Дерево, темпера, золото, 46,4×52,1 см, Метрополитен-музей, Нью-Йорк
Все потеряно. Придется уходить. Оставить позади рай и совершенство райского сада. Ангел торопит Адама и Еву, требуя немедленно уйти, не взяв ничего с собой. Они ослушались, уступили искушению познания добра и зла. Они обрели знания. Теперь придется за это заплатить. У них было все. Теперь у них ничего нет. Вот они, нагие. И они впервые осознают это.
Бог, окруженный серафимами с крыльями небесной синевы, наблюдает за их изгнанием с вершины Вселенной. Земля и вода, воздух и огонь, круг планет и знаков Зодиака: мир замкнулся в себе, в совершенный круг, в котором не осталось места для греховных созданий.

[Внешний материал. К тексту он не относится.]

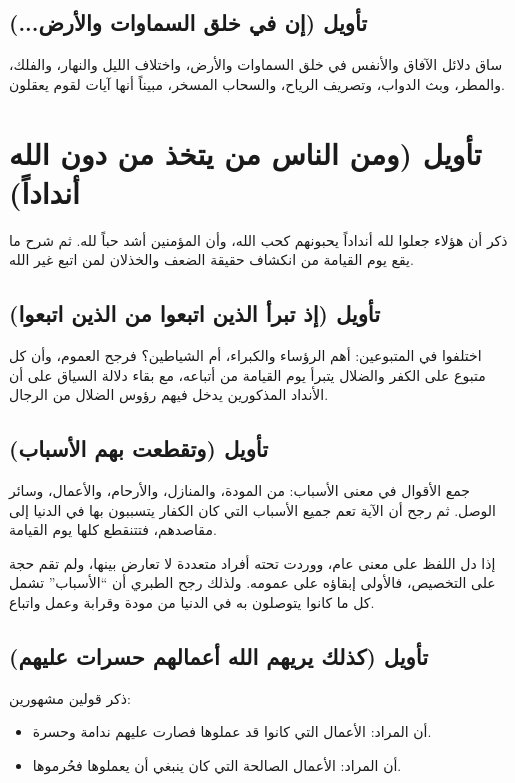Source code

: \subsection{تأويل (إن في خلق السماوات والأرض...)}
ساق  دلائل الآفاق والأنفس في خلق السماوات والأرض، واختلاف الليل والنهار، والفلك، والمطر، وبث الدواب، وتصريف الرياح، والسحاب المسخر، مبيناً أنها آيات لقوم يعقلون.

\separator

\section{تأويل (ومن الناس من يتخذ من دون الله أنداداً)}
ذكر  أن هؤلاء جعلوا لله أنداداً يحبونهم كحب الله، وأن المؤمنين أشد حباً لله. ثم شرح ما يقع يوم القيامة من انكشاف حقيقة الضعف والخذلان لمن اتبع غير الله.

\subsection{تأويل (إذ تبرأ الذين اتبعوا من الذين اتبعوا)}
اختلفوا في المتبوعين: أهم الرؤساء والكبراء، أم الشياطين؟ فرجح  العموم، وأن كل متبوع على الكفر والضلال يتبرأ يوم القيامة من أتباعه، مع بقاء دلالة السياق على أن الأنداد المذكورين يدخل فيهم رؤوس الضلال من الرجال.

\subsection{تأويل (وتقطعت بهم الأسباب)}
جمع  الأقوال في معنى الأسباب: من المودة، والمنازل، والأرحام، والأعمال، وسائر الوصل. ثم رجح أن الآية تعم جميع الأسباب التي كان الكفار يتسببون بها في الدنيا إلى مقاصدهم، فتتنقطع كلها يوم القيامة.

\begin{fawaid}
إذا دل اللفظ على معنى عام، ووردت تحته أفراد متعددة لا تعارض بينها، ولم تقم حجة على التخصيص، فالأولى إبقاؤه على عمومه. ولذلك رجح الطبري أن ``الأسباب'' تشمل كل ما كانوا يتوصلون به في الدنيا من مودة وقرابة وعمل واتباع.
\end{fawaid}

\subsection{تأويل (كذلك يريهم الله أعمالهم حسرات عليهم)}
ذكر  قولين مشهورين:
\begin{itemize}
    \item أن المراد: الأعمال التي كانوا قد عملوها فصارت عليهم ندامة وحسرة.
    \item أن المراد: الأعمال الصالحة التي كان ينبغي أن يعملوها فحُرموها.
\end{itemize}

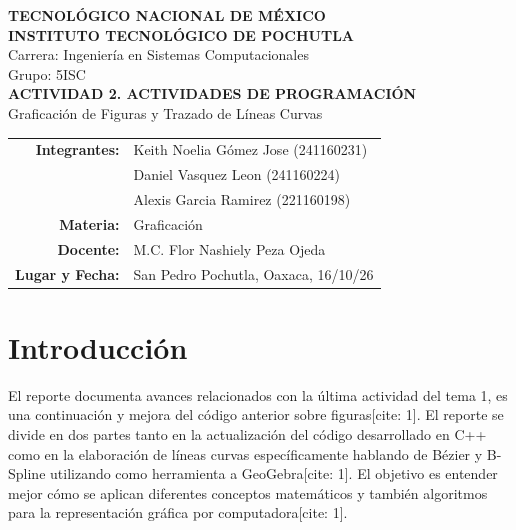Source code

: \documentclass[12pt,letterpaper]{article}
\begin{document}
\begin{center}
    {\Large \textbf{TECNOLÓGICO NACIONAL DE MÉXICO}} \\[0.3cm]
    {\Large \textbf{INSTITUTO TECNOLÓGICO DE POCHUTLA}} \\[0.3cm]
    {\large Carrera: Ingeniería en Sistemas Computacionales} \\[0.2cm]
    {\normalsize Grupo: 5ISC} \\[1.5cm]
    
    {\LARGE \textbf{ACTIVIDAD 2. ACTIVIDADES DE PROGRAMACIÓN}} \\[0.5cm]
    {\large Graficación de Figuras y Trazado de Líneas Curvas} \\[2cm]
    
    \begin{tabular}{rl}
        \textbf{Integrantes:} & Keith Noelia Gómez Jose (241160231) \\
                              & Daniel Vasquez Leon (241160224) \\
                              & Alexis Garcia Ramirez (221160198) \\
        \textbf{Materia:} & Graficación \\
        \textbf{Docente:} & M.C. Flor Nashiely Peza Ojeda \\
        \textbf{Lugar y Fecha:} & San Pedro Pochutla, Oaxaca, 16/10/26 \\
    \end{tabular}
\end{center}

\thispagestyle{empty}
\newpage

\tableofcontents
\newpage

\section{Introducción}
\label{sec:introduccion}

El reporte documenta avances relacionados con la última actividad del tema 1, es una continuación y mejora del código anterior sobre figuras[cite: 1]. El reporte se divide en dos partes tanto en la actualización del código desarrollado en C++ como en la elaboración de líneas curvas específicamente hablando de Bézier y B-Spline utilizando como herramienta a GeoGebra[cite: 1]. El objetivo es entender mejor cómo se aplican diferentes conceptos matemáticos y también algoritmos para la representación gráfica por computadora[cite: 1].
\end{document}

Четыре широкие линии процарапывают землю, не доходя до мужчины и женщины, – они обозначают четыре райские реки, от которых те сейчас уходят. Очень скоро Адам и Ева уйдут и больше их не увидят. Больше не услышат плеск вод, не почувствуют аромат раскрывающихся цветов или запах листвы. За их спинами стоят семь стройных деревьев, покрытых плодами, – они символизируют шесть дней Божественного Творения и седьмой день, день отдыха. Великодушная природа все еще блистает под их ногами, но у них уже нет времени восхищаться ею. Слишком поздно. Художник выталкивает их с доски.
Ева выйдет первой, Адам за ней. Как он следовал за ней во грехе, он, согласно безупречной логике, последует за ней и в наказании. Один за другим, но вместе навсегда, во взаимодополняемости пары: она выдвигает правую ногу, он выдвигает левую. Их общий шаг – это шаг одного тела.
Ведя их не только вовне картины, но прежде всего вправо, живописец красноречиво подчеркивает суть своего сюжета. Выйти из рая – означает оставить абсолютный покой ради превратностей человеческой жизни, голода и жажды, холода, боли и одиночества, пройти вынужденный путь от рождения до смерти. Но в основном это потеря вечности: Адам и Ева опрокидываются в реальность уходящего времени. Они не просто выходят из сада, они начинают человеческую историю. И начинают ее писать. Слева направо по доске, как строку на странице. При этом они учат нас читать такие строки.
И Адам, и Ева еще не знают точно, куда им следует идти, они оборачиваются к Ангелу, как дети, которых нужно успокоить. Оглядываясь назад, влево, они думают, что, возможно, все еще могут изменить свою судьбу. Они ощущают тоску по утерянной родине.
Можно удивляться наготе Ангела, изгоняющего первых людей из Рая. Но она становится очевидной, если принять точку зрения Адама и Евы. С того момента, как они были прокляты, картину следует рассматривать их глазами. Это они – печальные герои начинающегося повествования. Они теперь полностью люди – существа, ограниченные грехом, который теперь определяет их земное существование. Они больше не имеют доступа к чисто духовному бытию, поэтому они видят Ангела очами своей плоти: одинокого и нагого. Какими они видят и самих себя.